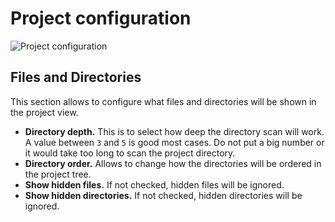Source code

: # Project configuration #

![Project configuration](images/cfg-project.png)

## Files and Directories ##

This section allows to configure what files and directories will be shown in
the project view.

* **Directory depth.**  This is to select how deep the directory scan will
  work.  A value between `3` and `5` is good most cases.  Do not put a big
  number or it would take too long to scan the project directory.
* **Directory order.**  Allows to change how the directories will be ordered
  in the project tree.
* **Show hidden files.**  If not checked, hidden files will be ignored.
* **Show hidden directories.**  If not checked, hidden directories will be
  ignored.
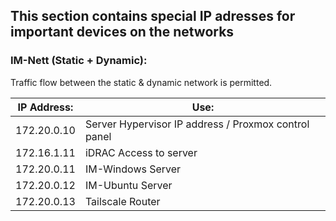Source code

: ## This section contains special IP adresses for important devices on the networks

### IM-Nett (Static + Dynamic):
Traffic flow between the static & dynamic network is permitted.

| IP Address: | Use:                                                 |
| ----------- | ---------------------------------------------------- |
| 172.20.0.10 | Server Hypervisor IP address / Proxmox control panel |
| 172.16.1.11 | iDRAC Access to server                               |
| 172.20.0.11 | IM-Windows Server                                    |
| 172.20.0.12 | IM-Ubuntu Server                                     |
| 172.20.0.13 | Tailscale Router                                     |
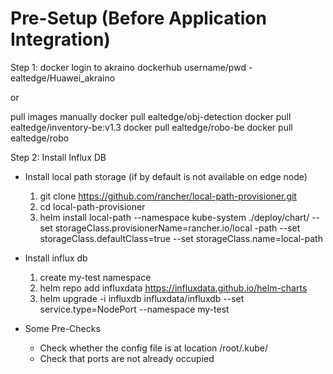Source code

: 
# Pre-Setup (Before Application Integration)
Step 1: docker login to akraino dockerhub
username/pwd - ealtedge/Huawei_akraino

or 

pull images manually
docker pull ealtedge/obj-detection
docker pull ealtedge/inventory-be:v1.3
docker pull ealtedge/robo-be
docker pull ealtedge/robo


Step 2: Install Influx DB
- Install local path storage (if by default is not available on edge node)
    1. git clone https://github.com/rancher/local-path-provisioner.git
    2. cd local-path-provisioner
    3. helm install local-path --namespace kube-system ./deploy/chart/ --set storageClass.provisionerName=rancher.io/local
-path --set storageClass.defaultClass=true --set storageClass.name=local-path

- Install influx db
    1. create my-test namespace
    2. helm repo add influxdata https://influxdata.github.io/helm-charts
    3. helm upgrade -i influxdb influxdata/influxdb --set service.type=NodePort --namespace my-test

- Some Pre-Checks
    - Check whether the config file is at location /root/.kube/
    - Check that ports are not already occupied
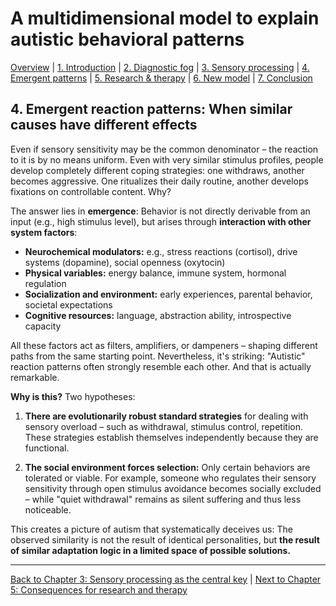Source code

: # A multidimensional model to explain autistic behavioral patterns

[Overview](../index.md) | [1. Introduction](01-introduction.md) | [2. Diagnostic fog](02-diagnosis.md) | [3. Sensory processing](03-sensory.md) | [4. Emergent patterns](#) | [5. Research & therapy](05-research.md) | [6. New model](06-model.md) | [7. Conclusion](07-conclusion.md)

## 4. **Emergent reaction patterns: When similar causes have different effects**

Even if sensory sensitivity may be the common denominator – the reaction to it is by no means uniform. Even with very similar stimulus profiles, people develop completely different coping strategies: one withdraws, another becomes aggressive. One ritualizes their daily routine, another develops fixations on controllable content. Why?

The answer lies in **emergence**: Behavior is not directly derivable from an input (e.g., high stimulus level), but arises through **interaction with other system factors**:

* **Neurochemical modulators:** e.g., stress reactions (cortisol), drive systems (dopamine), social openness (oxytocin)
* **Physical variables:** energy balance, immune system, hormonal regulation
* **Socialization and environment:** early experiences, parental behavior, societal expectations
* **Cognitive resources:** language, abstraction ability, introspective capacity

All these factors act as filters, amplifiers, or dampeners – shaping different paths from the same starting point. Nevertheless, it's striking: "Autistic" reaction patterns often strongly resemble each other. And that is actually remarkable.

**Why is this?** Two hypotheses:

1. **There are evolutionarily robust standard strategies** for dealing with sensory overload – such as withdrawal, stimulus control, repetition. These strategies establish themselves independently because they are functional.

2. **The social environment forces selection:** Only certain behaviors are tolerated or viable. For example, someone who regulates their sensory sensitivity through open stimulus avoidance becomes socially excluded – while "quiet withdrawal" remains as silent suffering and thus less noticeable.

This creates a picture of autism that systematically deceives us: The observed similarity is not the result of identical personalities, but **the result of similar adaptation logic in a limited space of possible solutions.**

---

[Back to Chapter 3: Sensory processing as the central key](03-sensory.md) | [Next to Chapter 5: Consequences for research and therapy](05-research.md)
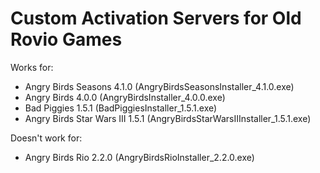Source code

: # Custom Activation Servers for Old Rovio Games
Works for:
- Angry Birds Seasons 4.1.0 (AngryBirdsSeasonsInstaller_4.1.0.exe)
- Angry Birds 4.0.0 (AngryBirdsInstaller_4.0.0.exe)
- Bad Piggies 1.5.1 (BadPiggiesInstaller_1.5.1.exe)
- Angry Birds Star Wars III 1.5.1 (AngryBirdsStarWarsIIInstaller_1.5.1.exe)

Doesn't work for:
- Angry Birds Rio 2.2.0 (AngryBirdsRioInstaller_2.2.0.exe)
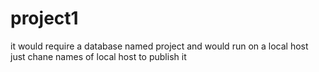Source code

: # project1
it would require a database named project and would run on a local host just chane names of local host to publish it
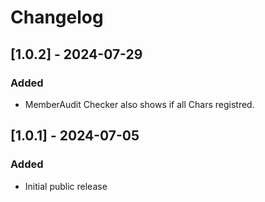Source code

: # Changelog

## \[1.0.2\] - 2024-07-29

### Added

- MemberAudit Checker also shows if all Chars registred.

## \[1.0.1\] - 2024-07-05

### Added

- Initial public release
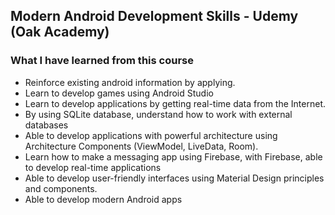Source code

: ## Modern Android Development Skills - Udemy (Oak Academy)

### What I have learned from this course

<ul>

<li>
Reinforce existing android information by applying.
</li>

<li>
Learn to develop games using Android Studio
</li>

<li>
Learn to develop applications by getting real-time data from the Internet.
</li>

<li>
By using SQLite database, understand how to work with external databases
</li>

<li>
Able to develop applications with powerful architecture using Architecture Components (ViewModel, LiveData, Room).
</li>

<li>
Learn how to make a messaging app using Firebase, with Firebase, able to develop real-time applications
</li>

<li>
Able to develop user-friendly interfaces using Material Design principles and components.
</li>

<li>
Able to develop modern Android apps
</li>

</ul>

## EXERCISE REQUIREMENTS
Everything above should be given again exactly, apart from the pictures.

## WORKED SOLUTION
Source code

: # Project configuration #

![Project configuration](images/cfg-project.png)

## Files and Directories ##

This section allows to configure what files and directories will be shown in
the project view.

* **Directory depth.**  This is to select how deep the directory scan will
  work.  A value between `3` and `5` is good most cases.  Do not put a big
  number or it would take too long to scan the project directory.
* **Directory order.**  Allows to change how the directories will be ordered
  in the project tree.
* **Show hidden files.**  If not checked, hidden files will be ignored.
* **Show hidden directories.**  If not checked, hidden directories will be
  ignored.
Source code

: ## This section contains special IP adresses for important devices on the networks

### IM-Nett (Static + Dynamic):
Traffic flow between the static & dynamic network is permitted.

| IP Address: | Use:                                                 |
| ----------- | ---------------------------------------------------- |
| 172.20.0.10 | Server Hypervisor IP address / Proxmox control panel |
| 172.16.1.11 | iDRAC Access to server                               |
| 172.20.0.11 | IM-Windows Server                                    |
| 172.20.0.12 | IM-Ubuntu Server                                     |
| 172.20.0.13 | Tailscale Router                                     |
Source code

: 
# Pre-Setup (Before Application Integration)
Step 1: docker login to akraino dockerhub
username/pwd - ealtedge/Huawei_akraino

or 

pull images manually
docker pull ealtedge/obj-detection
docker pull ealtedge/inventory-be:v1.3
docker pull ealtedge/robo-be
docker pull ealtedge/robo


Step 2: Install Influx DB
- Install local path storage (if by default is not available on edge node)
    1. git clone https://github.com/rancher/local-path-provisioner.git
    2. cd local-path-provisioner
    3. helm install local-path --namespace kube-system ./deploy/chart/ --set storageClass.provisionerName=rancher.io/local
-path --set storageClass.defaultClass=true --set storageClass.name=local-path

- Install influx db
    1. create my-test namespace
    2. helm repo add influxdata https://influxdata.github.io/helm-charts
    3. helm upgrade -i influxdb influxdata/influxdb --set service.type=NodePort --namespace my-test

- Some Pre-Checks
    - Check whether the config file is at location /root/.kube/
    - Check that ports are not already occupied
Source code

: # A multidimensional model to explain autistic behavioral patterns

[Overview](../index.md) | [1. Introduction](01-introduction.md) | [2. Diagnostic fog](02-diagnosis.md) | [3. Sensory processing](03-sensory.md) | [4. Emergent patterns](#) | [5. Research & therapy](05-research.md) | [6. New model](06-model.md) | [7. Conclusion](07-conclusion.md)

## 4. **Emergent reaction patterns: When similar causes have different effects**

Even if sensory sensitivity may be the common denominator – the reaction to it is by no means uniform. Even with very similar stimulus profiles, people develop completely different coping strategies: one withdraws, another becomes aggressive. One ritualizes their daily routine, another develops fixations on controllable content. Why?

The answer lies in **emergence**: Behavior is not directly derivable from an input (e.g., high stimulus level), but arises through **interaction with other system factors**:

* **Neurochemical modulators:** e.g., stress reactions (cortisol), drive systems (dopamine), social openness (oxytocin)
* **Physical variables:** energy balance, immune system, hormonal regulation
* **Socialization and environment:** early experiences, parental behavior, societal expectations
* **Cognitive resources:** language, abstraction ability, introspective capacity

All these factors act as filters, amplifiers, or dampeners – shaping different paths from the same starting point. Nevertheless, it's striking: "Autistic" reaction patterns often strongly resemble each other. And that is actually remarkable.

**Why is this?** Two hypotheses:

1. **There are evolutionarily robust standard strategies** for dealing with sensory overload – such as withdrawal, stimulus control, repetition. These strategies establish themselves independently because they are functional.

2. **The social environment forces selection:** Only certain behaviors are tolerated or viable. For example, someone who regulates their sensory sensitivity through open stimulus avoidance becomes socially excluded – while "quiet withdrawal" remains as silent suffering and thus less noticeable.

This creates a picture of autism that systematically deceives us: The observed similarity is not the result of identical personalities, but **the result of similar adaptation logic in a limited space of possible solutions.**

---

[Back to Chapter 3: Sensory processing as the central key](03-sensory.md) | [Next to Chapter 5: Consequences for research and therapy](05-research.md)
Source code

: # Custom Activation Servers for Old Rovio Games
Works for:
- Angry Birds Seasons 4.1.0 (AngryBirdsSeasonsInstaller_4.1.0.exe)
- Angry Birds 4.0.0 (AngryBirdsInstaller_4.0.0.exe)
- Bad Piggies 1.5.1 (BadPiggiesInstaller_1.5.1.exe)
- Angry Birds Star Wars III 1.5.1 (AngryBirdsStarWarsIIInstaller_1.5.1.exe)

Doesn't work for:
- Angry Birds Rio 2.2.0 (AngryBirdsRioInstaller_2.2.0.exe)
Source code

: # project1
it would require a database named project and would run on a local host just chane names of local host to publish it
Source code

: # Changelog

## \[1.0.2\] - 2024-07-29

### Added

- MemberAudit Checker also shows if all Chars registred.

## \[1.0.1\] - 2024-07-05

### Added

- Initial public release
Source code

: ## Modern Android Development Skills - Udemy (Oak Academy)

### What I have learned from this course

<ul>

<li>
Reinforce existing android information by applying.
</li>

<li>
Learn to develop games using Android Studio
</li>

<li>
Learn to develop applications by getting real-time data from the Internet.
</li>

<li>
By using SQLite database, understand how to work with external databases
</li>

<li>
Able to develop applications with powerful architecture using Architecture Components (ViewModel, LiveData, Room).
</li>

<li>
Learn how to make a messaging app using Firebase, with Firebase, able to develop real-time applications
</li>

<li>
Able to develop user-friendly interfaces using Material Design principles and components.
</li>

<li>
Able to develop modern Android apps
</li>

</ul>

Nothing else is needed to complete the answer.